When you apply for a loan, a direct lender will disburse money after careful consideration of your credit report. It informs them of your credit standing. Of course, a loan company will be more looking forward to lending money to a borrower with creditworthiness than someone with an impaired credit rating. Several borrowers face unexpected rejection as they are told that their credit scores were not satisfactory.
Well, no matter which type of loan you take out, an online lender will take a look at your report. Since there are three major credit bureaus that maintain your financial record and the lender may contact any of them, you should get a free copy of your report from all reference agencies to make sure that it does not consist of any error that may wreak havoc on your financial life.
It is not surprising that your report shows up a default that is under your radar. The direct lender is likely to fail to inform of your settlement to bureaus or the agency may upload wrong information because of identity issues. There are a lot of reasons for having a wrong information on your report. Financial experts have found that due to wrong information on credit report, many borrowers end up taking out very bad credit loans with no guarantor from direct lender such as AOneFinance, British Lenders & The Easy Loans, which charge higher interest rates than bad credit loans.
Even if your credit score is poor, you should go through the report at least once a year to make sure that any unknown error does not damage your credit rating. However, there are several other reasons that you should check it periodically.
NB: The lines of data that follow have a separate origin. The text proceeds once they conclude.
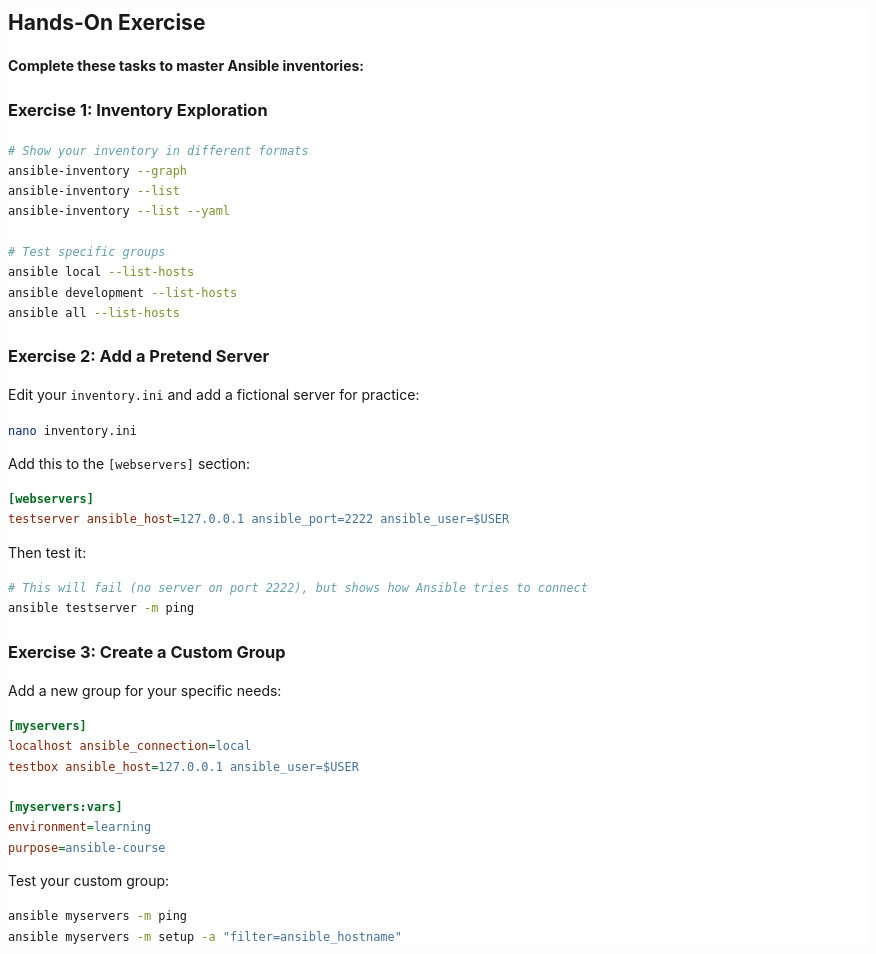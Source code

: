 ## Hands-On Exercise

**Complete these tasks to master Ansible inventories:**

### Exercise 1: Inventory Exploration
```bash
# Show your inventory in different formats
ansible-inventory --graph
ansible-inventory --list
ansible-inventory --list --yaml

# Test specific groups
ansible local --list-hosts
ansible development --list-hosts
ansible all --list-hosts
```

### Exercise 2: Add a Pretend Server
Edit your `inventory.ini` and add a fictional server for practice:

```bash
nano inventory.ini
```

Add this to the `[webservers]` section:
```ini
[webservers]
testserver ansible_host=127.0.0.1 ansible_port=2222 ansible_user=$USER
```

Then test it:
```bash
# This will fail (no server on port 2222), but shows how Ansible tries to connect
ansible testserver -m ping
```

### Exercise 3: Create a Custom Group
Add a new group for your specific needs:

```ini
[myservers]
localhost ansible_connection=local
testbox ansible_host=127.0.0.1 ansible_user=$USER

[myservers:vars]
environment=learning
purpose=ansible-course
```

Test your custom group:
```bash
ansible myservers -m ping
ansible myservers -m setup -a "filter=ansible_hostname"
```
Your credit report will decide your credit score
Your credit score is a three-digit number calculated based on the information your report consists such as payment history, defaults, credit types, length of credit and credit utilisation ratio. If your score is less-than-fair, you will have lower possibilities to borrow money. Ask credit reference agencies to provide you with your credit report to check it does not contain any error from your personal details to financial details. Any error or unidentified default can degrade your score that means the lender may not even consider you suitable for a bad credit loan. Eventually, you will end up with either rejections or very high-interest rates. Make sure that your credit report is accurate and up-to-date.
To dispute errors
Since errors can call your creditworthiness into question, it is essential that you peruse your report to detect errors. Once you spot any error, inform the credit reference agency and request them to remove it as soon as possible. Remember that it may take 25 days because the bureau will contact the lender, wait until the next update, and then make any changes. You also confirm your lender that they inform the bureau of your every repayment. It will help boost your credit score.
To spot identity theft
Your credit report may have errors on account of stolen identities too. Identity theft is a deliberate use of your personal data to obtain financial benefits. This is very common error and may put you at risk. when you check your credit report, make sure that no one is using account in your name. It can cost thousands of pounds and take a couple of years to mend, financial experts say. Therefore, the earlier you spot any issue, the better it is. Make sure you check your report from all credit reference agencies. You will also have to inform cops. The report will act as an official documentation that all credit bureaus will require before setting off the investigation.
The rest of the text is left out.